BAFTA hopeful Viola Davis 'in the driver's seat'
Viola Davis is tipped to win the BAFTA for best supporting actress this weekend for her role in Fences.
It’s the antithesis of the action movies that her co-star and director Denzel Washington is known for.
Based on a play by August Wilson, it is set almost entirely in the backyard of an “average” American family in the 1950s.
And yet, as well as awards recognition, it’s been a top-10 box office hit in the States, outselling even La La Land in many US theatres in its opening weekend.
:: BAFTAs: What you need to know about ‘UK Oscars’
Davis told Sky News the film’s beauty is in the simplicity of the story told by the American Pulitzer Award-winning playwright Wilson.
“He told the stories of the average American man and saw the value in it … Those are the stories which chronicle where we were as African Americans.
“It’s those thousands and millions of the average black person who maybe weren’t educated, maybe didn’t know how to read. My father didn’t know how to read until he was 15. Those are the stories that let you know where we were.”
Paramount Pictures paid $1m for Wilson’s screenplay in 1987, planning to cast Eddie Murphy in the lead role, but it took 30 years to bring it to the big screen because of Wilson’s request that they use a black director.

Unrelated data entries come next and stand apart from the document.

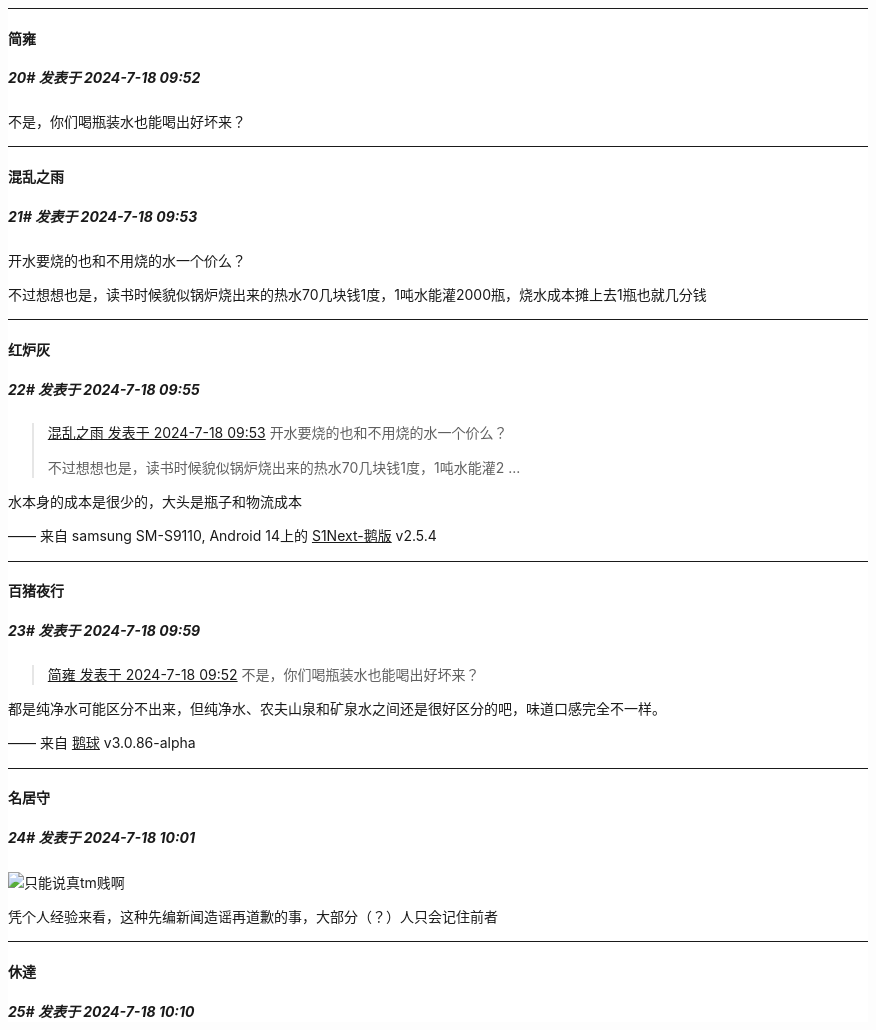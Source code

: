 *****

####  简雍  
##### 20#       发表于 2024-7-18 09:52

不是，你们喝瓶装水也能喝出好坏来？

*****

####  混乱之雨  
##### 21#       发表于 2024-7-18 09:53

开水要烧的也和不用烧的水一个价么？

不过想想也是，读书时候貌似锅炉烧出来的热水70几块钱1度，1吨水能灌2000瓶，烧水成本摊上去1瓶也就几分钱

*****

####  红炉灰  
##### 22#       发表于 2024-7-18 09:55

<blockquote><a href="httphttps://bbs.saraba1st.com/2b/forum.php?mod=redirect&amp;goto=findpost&amp;pid=65621692&amp;ptid=2191866" target="_blank">混乱之雨 发表于 2024-7-18 09:53</a>
开水要烧的也和不用烧的水一个价么？

不过想想也是，读书时候貌似锅炉烧出来的热水70几块钱1度，1吨水能灌2 ...</blockquote>
水本身的成本是很少的，大头是瓶子和物流成本

—— 来自 samsung SM-S9110, Android 14上的 [S1Next-鹅版](https://github.com/ykrank/S1-Next/releases) v2.5.4

*****

####  百猪夜行  
##### 23#       发表于 2024-7-18 09:59

<blockquote><a href="httphttps://bbs.saraba1st.com/2b/forum.php?mod=redirect&amp;goto=findpost&amp;pid=65621686&amp;ptid=2191866" target="_blank">简雍 发表于 2024-7-18 09:52</a>
不是，你们喝瓶装水也能喝出好坏来？</blockquote>
都是纯净水可能区分不出来，但纯净水、农夫山泉和矿泉水之间还是很好区分的吧，味道口感完全不一样。

—— 来自 [鹅球](https://www.pgyer.com/xfPejhuq) v3.0.86-alpha

*****

####  名居守  
##### 24#       发表于 2024-7-18 10:01

<img src="https://static.saraba1st.com/image/smiley/face2017/037.png" referrerpolicy="no-referrer">只能说真tm贱啊

凭个人经验来看，这种先编新闻造谣再道歉的事，大部分（？）人只会记住前者

*****

####  休達  
##### 25#       发表于 2024-7-18 10:10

Wilson died of liver cancer in 2005, aged 60, but his work remains timely. Indeed now, in the wake of Hollywood’s #OscarsSoWhite race row, its timing somehow makes this film resonate more.
Davis, who was also Oscar-nominated for The Doubt and The Help, accepts that after two years of all-white acting Oscar nominees, this year’s nominations are encouraging.

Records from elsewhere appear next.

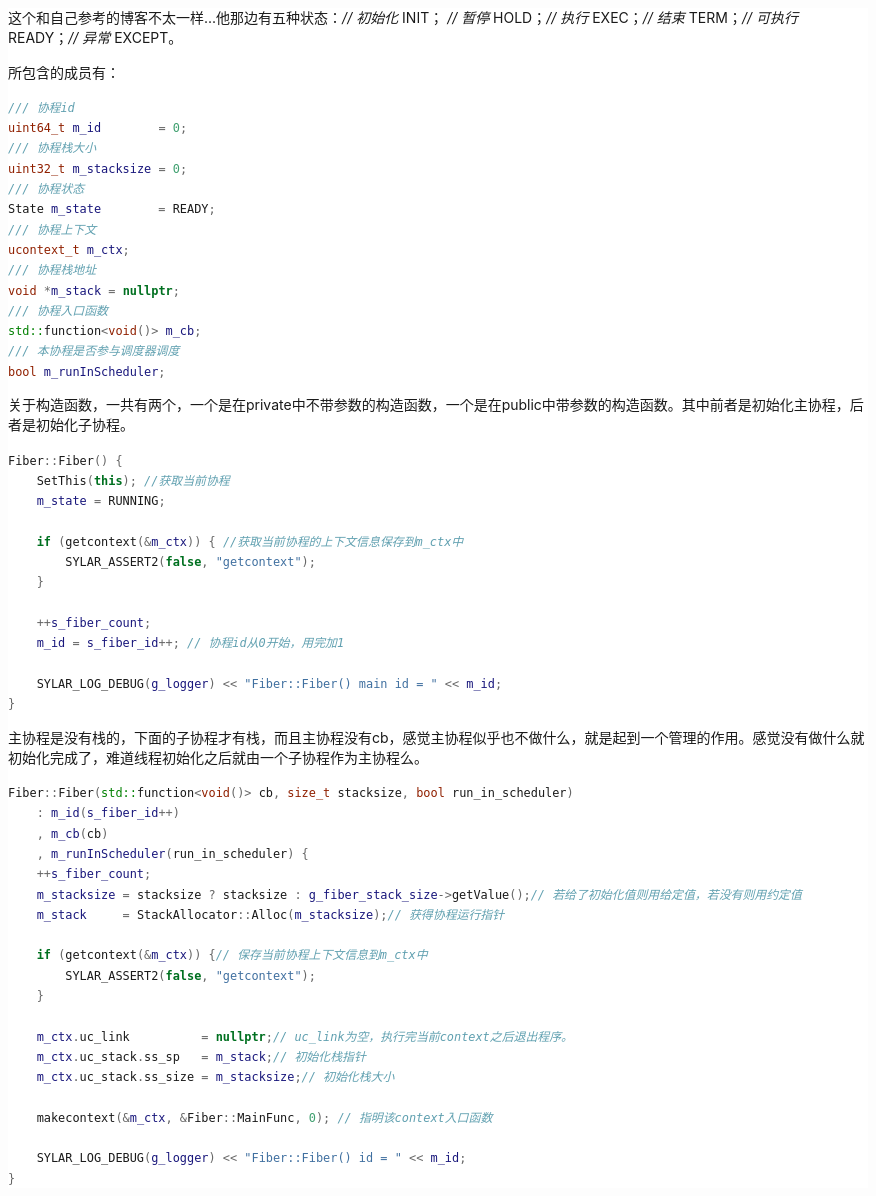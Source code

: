 这个和自己参考的博客不太一样...他那边有五种状态：*// 初始化*   INIT； *// 暂停*   HOLD；*// 执行*   EXEC；*// 结束*   TERM；*// 可执行*   READY；*// 异常*   EXCEPT。

所包含的成员有：

```c++
/// 协程id
uint64_t m_id        = 0;
/// 协程栈大小
uint32_t m_stacksize = 0;
/// 协程状态
State m_state        = READY;
/// 协程上下文
ucontext_t m_ctx;
/// 协程栈地址
void *m_stack = nullptr;
/// 协程入口函数
std::function<void()> m_cb;
/// 本协程是否参与调度器调度
bool m_runInScheduler;
```

关于构造函数，一共有两个，一个是在private中不带参数的构造函数，一个是在public中带参数的构造函数。其中前者是初始化主协程，后者是初始化子协程。

```c++
Fiber::Fiber() {
    SetThis(this); //获取当前协程
    m_state = RUNNING;

    if (getcontext(&m_ctx)) { //获取当前协程的上下文信息保存到m_ctx中
        SYLAR_ASSERT2(false, "getcontext");
    }

    ++s_fiber_count;
    m_id = s_fiber_id++; // 协程id从0开始，用完加1

    SYLAR_LOG_DEBUG(g_logger) << "Fiber::Fiber() main id = " << m_id;
}
```

主协程是没有栈的，下面的子协程才有栈，而且主协程没有cb，感觉主协程似乎也不做什么，就是起到一个管理的作用。感觉没有做什么就初始化完成了，难道线程初始化之后就由一个子协程作为主协程么。

```c++
Fiber::Fiber(std::function<void()> cb, size_t stacksize, bool run_in_scheduler)
    : m_id(s_fiber_id++)
    , m_cb(cb)
    , m_runInScheduler(run_in_scheduler) {
    ++s_fiber_count;
    m_stacksize = stacksize ? stacksize : g_fiber_stack_size->getValue();// 若给了初始化值则用给定值，若没有则用约定值
    m_stack     = StackAllocator::Alloc(m_stacksize);// 获得协程运行指针

    if (getcontext(&m_ctx)) {// 保存当前协程上下文信息到m_ctx中
        SYLAR_ASSERT2(false, "getcontext");
    }

    m_ctx.uc_link          = nullptr;// uc_link为空，执行完当前context之后退出程序。
    m_ctx.uc_stack.ss_sp   = m_stack;// 初始化栈指针
    m_ctx.uc_stack.ss_size = m_stacksize;// 初始化栈大小

    makecontext(&m_ctx, &Fiber::MainFunc, 0); // 指明该context入口函数

    SYLAR_LOG_DEBUG(g_logger) << "Fiber::Fiber() id = " << m_id;
}
```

“It’s moving in the right direction. I think people of colour are refusing to put Hollywood in the driver’s seat … But my three biggest words are now what? Oscars will be over February 26th, and now what? What kind of films will be produced? What are their storylines?” she said.
But as one of three Oscar-nominated films with an entirely black cast this year, this simple story represents more than perhaps even its playwright could have imagined, more than a decade after his death.
Indeed Wilson could even win a posthumous Academy Award for Best Adapted Screenplay – one of four Oscar nods.
:: The full list of nominees from BAFTA
Washington and Davis – who reprised their roles for the movie, having already starred in the 2010 stage play on Broadway – are also Oscar nominated. If he wins, it would be his third, although he missed out on a BAFTA nod.
Fences is released in the UK this weekend.